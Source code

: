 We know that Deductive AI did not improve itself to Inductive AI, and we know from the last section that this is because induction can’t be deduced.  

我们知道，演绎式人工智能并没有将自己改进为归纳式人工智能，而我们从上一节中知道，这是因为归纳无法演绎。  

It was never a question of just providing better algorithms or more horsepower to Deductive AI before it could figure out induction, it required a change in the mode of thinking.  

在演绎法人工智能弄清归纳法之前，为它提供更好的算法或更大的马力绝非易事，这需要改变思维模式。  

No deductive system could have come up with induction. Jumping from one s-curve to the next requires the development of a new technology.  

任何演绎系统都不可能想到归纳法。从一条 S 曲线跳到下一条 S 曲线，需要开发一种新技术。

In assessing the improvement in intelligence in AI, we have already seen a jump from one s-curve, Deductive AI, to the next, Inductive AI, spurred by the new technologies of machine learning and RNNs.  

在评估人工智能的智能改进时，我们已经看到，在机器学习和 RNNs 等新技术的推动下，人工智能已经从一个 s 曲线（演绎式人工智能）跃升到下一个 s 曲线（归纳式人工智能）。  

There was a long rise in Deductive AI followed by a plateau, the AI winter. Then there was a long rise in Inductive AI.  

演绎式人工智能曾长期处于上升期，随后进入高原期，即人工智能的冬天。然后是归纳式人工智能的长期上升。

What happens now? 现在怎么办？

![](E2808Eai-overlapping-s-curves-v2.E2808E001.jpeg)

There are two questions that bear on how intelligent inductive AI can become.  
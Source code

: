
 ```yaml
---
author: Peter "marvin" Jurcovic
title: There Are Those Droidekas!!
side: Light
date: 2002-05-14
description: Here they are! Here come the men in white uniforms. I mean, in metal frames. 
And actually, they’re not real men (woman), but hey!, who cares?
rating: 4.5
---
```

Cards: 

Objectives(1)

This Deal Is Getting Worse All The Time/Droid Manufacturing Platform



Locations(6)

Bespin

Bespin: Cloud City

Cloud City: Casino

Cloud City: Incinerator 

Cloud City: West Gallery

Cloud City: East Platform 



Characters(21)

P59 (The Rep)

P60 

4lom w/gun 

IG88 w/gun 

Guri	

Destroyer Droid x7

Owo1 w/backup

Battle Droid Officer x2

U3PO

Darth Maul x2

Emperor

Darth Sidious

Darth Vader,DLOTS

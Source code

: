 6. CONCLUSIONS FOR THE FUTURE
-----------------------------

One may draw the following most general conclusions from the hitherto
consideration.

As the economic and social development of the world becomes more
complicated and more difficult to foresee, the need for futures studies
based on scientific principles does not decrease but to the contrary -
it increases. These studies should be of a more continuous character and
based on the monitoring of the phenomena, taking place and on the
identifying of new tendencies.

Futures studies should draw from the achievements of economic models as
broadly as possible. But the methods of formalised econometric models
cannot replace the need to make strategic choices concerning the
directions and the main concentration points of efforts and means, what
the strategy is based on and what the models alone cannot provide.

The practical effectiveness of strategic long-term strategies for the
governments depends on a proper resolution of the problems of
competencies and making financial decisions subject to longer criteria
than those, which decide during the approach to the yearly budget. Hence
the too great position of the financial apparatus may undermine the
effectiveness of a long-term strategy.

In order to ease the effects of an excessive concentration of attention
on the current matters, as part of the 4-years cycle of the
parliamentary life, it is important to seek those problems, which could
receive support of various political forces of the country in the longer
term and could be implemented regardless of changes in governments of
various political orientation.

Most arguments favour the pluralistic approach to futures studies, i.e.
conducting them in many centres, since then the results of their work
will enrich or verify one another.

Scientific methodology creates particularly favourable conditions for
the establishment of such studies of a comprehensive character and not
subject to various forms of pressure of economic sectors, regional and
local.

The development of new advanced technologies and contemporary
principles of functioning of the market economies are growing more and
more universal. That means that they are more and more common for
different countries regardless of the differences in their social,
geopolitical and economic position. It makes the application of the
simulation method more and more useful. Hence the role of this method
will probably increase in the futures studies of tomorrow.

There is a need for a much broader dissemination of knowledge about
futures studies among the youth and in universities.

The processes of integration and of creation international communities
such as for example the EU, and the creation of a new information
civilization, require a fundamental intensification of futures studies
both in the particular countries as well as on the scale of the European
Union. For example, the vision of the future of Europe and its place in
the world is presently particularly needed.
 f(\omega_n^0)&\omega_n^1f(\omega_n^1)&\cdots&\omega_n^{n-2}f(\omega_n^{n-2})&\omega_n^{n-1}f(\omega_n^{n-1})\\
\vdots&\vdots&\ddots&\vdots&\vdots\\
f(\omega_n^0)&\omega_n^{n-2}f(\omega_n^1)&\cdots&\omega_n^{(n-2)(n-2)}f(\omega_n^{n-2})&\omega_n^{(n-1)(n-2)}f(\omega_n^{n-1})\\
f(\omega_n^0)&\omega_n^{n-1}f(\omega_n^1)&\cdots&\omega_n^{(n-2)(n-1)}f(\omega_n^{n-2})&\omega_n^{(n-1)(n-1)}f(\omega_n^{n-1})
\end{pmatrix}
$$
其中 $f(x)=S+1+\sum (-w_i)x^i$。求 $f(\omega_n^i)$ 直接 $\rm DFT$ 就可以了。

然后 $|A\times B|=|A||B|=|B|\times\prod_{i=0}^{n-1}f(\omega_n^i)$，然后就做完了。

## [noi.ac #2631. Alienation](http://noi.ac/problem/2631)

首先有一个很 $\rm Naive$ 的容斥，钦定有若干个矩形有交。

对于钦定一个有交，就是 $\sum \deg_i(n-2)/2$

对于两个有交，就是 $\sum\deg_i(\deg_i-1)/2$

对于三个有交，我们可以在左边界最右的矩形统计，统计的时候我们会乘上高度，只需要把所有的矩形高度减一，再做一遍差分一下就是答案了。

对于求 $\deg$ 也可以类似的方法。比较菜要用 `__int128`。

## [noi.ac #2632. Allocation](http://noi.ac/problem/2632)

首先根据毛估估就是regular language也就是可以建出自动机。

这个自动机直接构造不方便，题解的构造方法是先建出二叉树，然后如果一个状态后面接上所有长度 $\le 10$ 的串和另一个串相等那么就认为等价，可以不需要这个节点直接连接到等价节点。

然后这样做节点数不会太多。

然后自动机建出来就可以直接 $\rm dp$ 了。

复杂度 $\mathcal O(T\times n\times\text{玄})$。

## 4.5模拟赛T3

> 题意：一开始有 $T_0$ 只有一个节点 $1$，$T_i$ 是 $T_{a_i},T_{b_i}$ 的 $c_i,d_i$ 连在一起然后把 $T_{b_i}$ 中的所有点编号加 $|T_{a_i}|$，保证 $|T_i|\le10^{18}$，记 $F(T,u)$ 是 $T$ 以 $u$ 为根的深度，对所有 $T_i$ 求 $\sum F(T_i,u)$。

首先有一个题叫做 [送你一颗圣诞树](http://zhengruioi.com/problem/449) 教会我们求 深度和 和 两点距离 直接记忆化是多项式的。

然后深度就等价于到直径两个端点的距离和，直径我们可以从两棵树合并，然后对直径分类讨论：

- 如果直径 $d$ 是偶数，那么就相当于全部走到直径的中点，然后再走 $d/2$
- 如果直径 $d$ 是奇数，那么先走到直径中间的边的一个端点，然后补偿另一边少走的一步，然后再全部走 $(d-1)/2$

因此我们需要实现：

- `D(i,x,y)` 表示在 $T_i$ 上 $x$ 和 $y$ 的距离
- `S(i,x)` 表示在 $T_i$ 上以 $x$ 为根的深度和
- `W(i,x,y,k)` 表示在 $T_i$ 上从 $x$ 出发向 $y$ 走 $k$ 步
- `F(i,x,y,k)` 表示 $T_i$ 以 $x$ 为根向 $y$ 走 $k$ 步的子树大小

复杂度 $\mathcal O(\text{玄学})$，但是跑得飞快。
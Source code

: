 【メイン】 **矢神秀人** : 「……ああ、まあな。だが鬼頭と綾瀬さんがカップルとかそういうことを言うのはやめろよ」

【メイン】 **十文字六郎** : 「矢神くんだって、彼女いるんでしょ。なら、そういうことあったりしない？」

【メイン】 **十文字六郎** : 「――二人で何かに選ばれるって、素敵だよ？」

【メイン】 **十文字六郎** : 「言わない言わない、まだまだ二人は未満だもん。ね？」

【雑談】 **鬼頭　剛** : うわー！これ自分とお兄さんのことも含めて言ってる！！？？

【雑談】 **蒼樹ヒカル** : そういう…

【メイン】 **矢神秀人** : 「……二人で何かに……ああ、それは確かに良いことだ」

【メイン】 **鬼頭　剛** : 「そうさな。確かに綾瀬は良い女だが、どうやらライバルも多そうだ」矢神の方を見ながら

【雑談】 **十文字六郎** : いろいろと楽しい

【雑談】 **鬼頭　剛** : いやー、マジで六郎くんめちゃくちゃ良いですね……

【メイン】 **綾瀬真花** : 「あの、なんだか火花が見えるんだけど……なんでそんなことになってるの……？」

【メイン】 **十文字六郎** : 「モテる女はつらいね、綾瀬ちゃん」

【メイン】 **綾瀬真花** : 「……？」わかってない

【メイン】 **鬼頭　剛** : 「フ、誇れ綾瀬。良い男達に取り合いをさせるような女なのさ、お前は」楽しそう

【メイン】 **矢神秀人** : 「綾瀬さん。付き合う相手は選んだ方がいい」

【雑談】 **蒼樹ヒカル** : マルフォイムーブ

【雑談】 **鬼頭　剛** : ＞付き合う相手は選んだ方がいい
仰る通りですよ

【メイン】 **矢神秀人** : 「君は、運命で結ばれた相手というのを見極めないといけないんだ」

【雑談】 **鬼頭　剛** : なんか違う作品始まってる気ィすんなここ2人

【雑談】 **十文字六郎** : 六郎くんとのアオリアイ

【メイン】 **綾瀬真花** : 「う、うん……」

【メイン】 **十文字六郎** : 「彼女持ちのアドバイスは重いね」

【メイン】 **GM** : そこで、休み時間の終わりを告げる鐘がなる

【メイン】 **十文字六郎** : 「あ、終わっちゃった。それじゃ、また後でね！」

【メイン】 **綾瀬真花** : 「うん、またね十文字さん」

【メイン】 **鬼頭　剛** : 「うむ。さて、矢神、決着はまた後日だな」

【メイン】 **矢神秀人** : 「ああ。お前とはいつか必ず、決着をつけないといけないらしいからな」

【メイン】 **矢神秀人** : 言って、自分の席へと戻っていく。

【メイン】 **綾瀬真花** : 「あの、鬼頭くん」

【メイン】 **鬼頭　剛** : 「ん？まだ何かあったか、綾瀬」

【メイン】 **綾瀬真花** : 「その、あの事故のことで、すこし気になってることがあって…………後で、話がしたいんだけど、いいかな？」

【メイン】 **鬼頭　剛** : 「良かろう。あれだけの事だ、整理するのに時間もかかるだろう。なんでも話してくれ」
· · ·
EXERCISE PROMPT =>
Return all lines in the data that include the word "矢神秀人".

SOLUTION =>
: 【メイン】 **矢神秀人** : 「……ああ、まあな。だが鬼頭と綾瀬さんがカップルとかそういうことを言うのはやめろよ」
【メイン】 **矢神秀人** : 「……二人で何かに……ああ、それは確かに良いことだ」
【メイン】 **矢神秀人** : 「綾瀬さん。付き合う相手は選んだ方がいい」
【メイン】 **矢神秀人** : 「君は、運命で結ばれた相手というのを見極めないといけないんだ」
【メイン】 **矢神秀人** : 「ああ。お前とはいつか必ず、決着をつけないといけないらしいからな」
【メイン】 **矢神秀人** : 言って、自分の席へと戻っていく。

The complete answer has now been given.